Project implementation: Brazil
Project development: Brazil
The landscapes of Mẽbêngôkre villages are undergoing transformation, as anthropologists have recorded over the last century. In 2015, the architects at Estúdio Guanabara were invited to address this dynamic in response to the demand for new non-indigenous homes in 21 Mẽbêngôkre villages. The development of these new kikré—houses, in the language of the Mẽbêngôkre—continued until 2018. During this process, an extensive survey of several villages was conducted, revealing not only the different layouts of the settlements but also the diversity of their constructions: walls of wattle and daub, wood, or masonry, and roofs of straw, zinc, or ceramic.
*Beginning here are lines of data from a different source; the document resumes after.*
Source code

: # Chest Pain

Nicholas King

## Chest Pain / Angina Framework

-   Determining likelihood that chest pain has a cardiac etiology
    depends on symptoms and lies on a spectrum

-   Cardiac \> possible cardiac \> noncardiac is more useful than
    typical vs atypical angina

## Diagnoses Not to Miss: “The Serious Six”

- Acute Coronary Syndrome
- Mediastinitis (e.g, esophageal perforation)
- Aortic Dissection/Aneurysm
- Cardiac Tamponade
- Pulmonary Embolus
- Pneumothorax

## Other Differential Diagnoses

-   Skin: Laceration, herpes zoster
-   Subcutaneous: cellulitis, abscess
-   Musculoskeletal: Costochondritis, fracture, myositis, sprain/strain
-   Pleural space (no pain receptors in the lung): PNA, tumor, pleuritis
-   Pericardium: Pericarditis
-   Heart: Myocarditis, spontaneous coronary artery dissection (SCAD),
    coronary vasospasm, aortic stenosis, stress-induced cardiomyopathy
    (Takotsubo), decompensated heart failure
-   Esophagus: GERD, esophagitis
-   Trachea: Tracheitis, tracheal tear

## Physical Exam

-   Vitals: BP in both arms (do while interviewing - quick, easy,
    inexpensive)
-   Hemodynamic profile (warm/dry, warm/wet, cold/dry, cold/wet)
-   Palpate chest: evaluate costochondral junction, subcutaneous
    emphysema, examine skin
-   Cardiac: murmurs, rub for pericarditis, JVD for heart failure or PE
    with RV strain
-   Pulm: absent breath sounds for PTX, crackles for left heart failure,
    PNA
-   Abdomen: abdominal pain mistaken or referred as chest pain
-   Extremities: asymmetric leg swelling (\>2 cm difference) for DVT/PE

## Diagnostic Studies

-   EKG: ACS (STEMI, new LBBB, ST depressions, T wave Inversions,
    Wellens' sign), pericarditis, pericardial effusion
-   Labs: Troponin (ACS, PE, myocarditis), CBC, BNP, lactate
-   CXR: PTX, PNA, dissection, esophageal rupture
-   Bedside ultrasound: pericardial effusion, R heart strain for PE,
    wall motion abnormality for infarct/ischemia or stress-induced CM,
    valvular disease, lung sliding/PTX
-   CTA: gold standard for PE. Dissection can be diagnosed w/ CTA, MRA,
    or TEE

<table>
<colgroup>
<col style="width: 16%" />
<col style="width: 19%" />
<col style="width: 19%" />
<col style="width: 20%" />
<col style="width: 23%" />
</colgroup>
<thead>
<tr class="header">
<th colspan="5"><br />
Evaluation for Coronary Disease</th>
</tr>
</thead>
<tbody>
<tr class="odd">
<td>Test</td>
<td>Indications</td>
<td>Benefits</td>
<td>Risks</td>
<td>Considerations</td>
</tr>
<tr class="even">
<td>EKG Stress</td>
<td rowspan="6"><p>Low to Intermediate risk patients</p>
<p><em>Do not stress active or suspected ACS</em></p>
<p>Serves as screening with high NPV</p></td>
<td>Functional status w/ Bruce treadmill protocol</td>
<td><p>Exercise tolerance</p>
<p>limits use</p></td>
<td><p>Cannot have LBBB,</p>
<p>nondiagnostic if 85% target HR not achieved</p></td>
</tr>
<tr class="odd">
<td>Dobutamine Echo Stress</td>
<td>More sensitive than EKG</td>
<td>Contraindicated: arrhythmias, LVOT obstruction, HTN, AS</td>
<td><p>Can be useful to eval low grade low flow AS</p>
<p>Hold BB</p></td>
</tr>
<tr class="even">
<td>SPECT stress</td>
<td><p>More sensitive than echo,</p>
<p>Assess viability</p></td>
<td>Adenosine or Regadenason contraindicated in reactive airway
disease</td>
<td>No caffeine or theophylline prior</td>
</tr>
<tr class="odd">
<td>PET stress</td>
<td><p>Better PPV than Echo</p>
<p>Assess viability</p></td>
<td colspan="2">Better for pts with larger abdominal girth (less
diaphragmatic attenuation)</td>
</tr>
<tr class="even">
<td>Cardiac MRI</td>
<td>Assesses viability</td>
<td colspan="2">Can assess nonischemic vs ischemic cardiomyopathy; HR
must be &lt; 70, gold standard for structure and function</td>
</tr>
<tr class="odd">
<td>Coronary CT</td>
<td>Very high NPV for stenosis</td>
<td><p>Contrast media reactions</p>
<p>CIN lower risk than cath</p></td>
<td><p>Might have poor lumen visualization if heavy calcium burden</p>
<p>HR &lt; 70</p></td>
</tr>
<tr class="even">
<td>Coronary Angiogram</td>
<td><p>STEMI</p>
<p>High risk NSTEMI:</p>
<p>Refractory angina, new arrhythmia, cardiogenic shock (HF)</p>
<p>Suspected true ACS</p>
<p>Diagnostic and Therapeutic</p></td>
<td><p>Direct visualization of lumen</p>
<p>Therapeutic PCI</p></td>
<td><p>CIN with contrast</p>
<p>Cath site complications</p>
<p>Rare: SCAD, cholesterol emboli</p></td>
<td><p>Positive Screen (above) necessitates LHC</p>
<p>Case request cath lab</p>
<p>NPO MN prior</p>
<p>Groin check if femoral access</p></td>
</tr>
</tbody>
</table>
In the years following the Kikré Project, other initiatives were developed: the Casa do Pajé (Shaman's House), a new building for an ancestral practice, shamanism; and the Casa de Turismo (Tourism House), an ancestral form reinterpreted for a new practice. These experiences have raised questions about the preservation of building traditions, environmental impact, and the adoption of techniques external to Mẽbêngôkre culture. They also prompt reflections on architectural design methodologies in indigenous contexts and, above all, on the autonomy of these people in the construction of their own spaces. By displacing ideas of tradition and cultural identity as something fixed in the past, the Mẽbêngôkre reveal the dynamic dimension of their culture, updating, inventing, and reinventing their living spaces.
This presentation is part of an ongoing doctoral research project at PROURB-FAU/UFRJ, carried out by Luísa Bogossian.